___ Record extracts

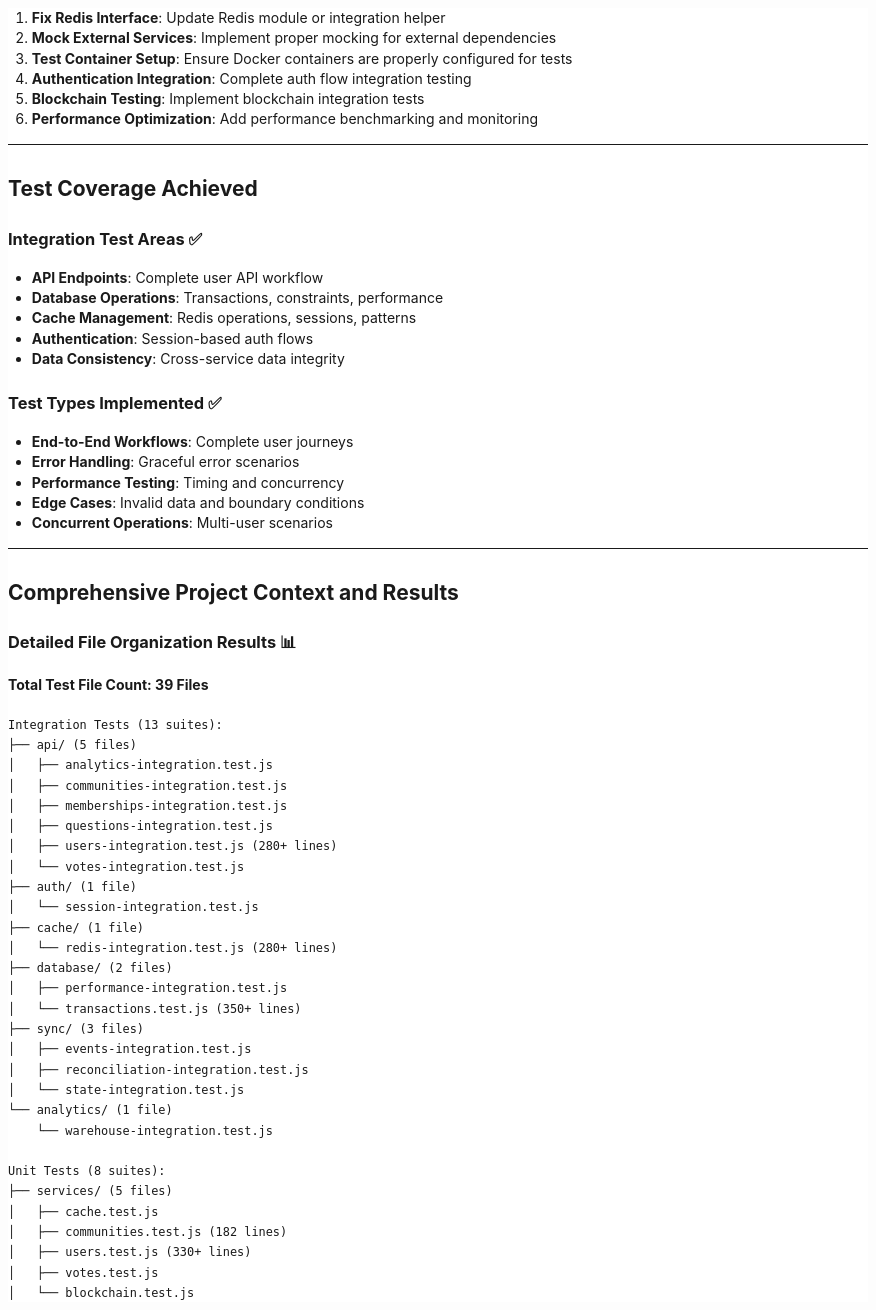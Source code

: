 1. **Fix Redis Interface**: Update Redis module or integration helper
2. **Mock External Services**: Implement proper mocking for external dependencies
3. **Test Container Setup**: Ensure Docker containers are properly configured for tests
4. **Authentication Integration**: Complete auth flow integration testing
5. **Blockchain Testing**: Implement blockchain integration tests
6. **Performance Optimization**: Add performance benchmarking and monitoring

---

## Test Coverage Achieved

### **Integration Test Areas** ✅
- **API Endpoints**: Complete user API workflow
- **Database Operations**: Transactions, constraints, performance
- **Cache Management**: Redis operations, sessions, patterns
- **Authentication**: Session-based auth flows
- **Data Consistency**: Cross-service data integrity

### **Test Types Implemented** ✅
- **End-to-End Workflows**: Complete user journeys
- **Error Handling**: Graceful error scenarios
- **Performance Testing**: Timing and concurrency
- **Edge Cases**: Invalid data and boundary conditions
- **Concurrent Operations**: Multi-user scenarios

---

## Comprehensive Project Context and Results

### **Detailed File Organization Results** 📊

#### **Total Test File Count: 39 Files**
```
Integration Tests (13 suites):
├── api/ (5 files)
│   ├── analytics-integration.test.js
│   ├── communities-integration.test.js
│   ├── memberships-integration.test.js
│   ├── questions-integration.test.js
│   ├── users-integration.test.js (280+ lines)
│   └── votes-integration.test.js
├── auth/ (1 file)
│   └── session-integration.test.js
├── cache/ (1 file)
│   └── redis-integration.test.js (280+ lines)
├── database/ (2 files)
│   ├── performance-integration.test.js
│   └── transactions.test.js (350+ lines)
├── sync/ (3 files)
│   ├── events-integration.test.js
│   ├── reconciliation-integration.test.js
│   └── state-integration.test.js
└── analytics/ (1 file)
    └── warehouse-integration.test.js

Unit Tests (8 suites):
├── services/ (5 files)
│   ├── cache.test.js
│   ├── communities.test.js (182 lines)
│   ├── users.test.js (330+ lines)
│   ├── votes.test.js
│   └── blockchain.test.js
```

______

◆ What is required:
Among the lines above, which ones hold the string "votes"? Show them.

◆ Your response:
│   └── votes-integration.test.js
│   ├── votes.test.js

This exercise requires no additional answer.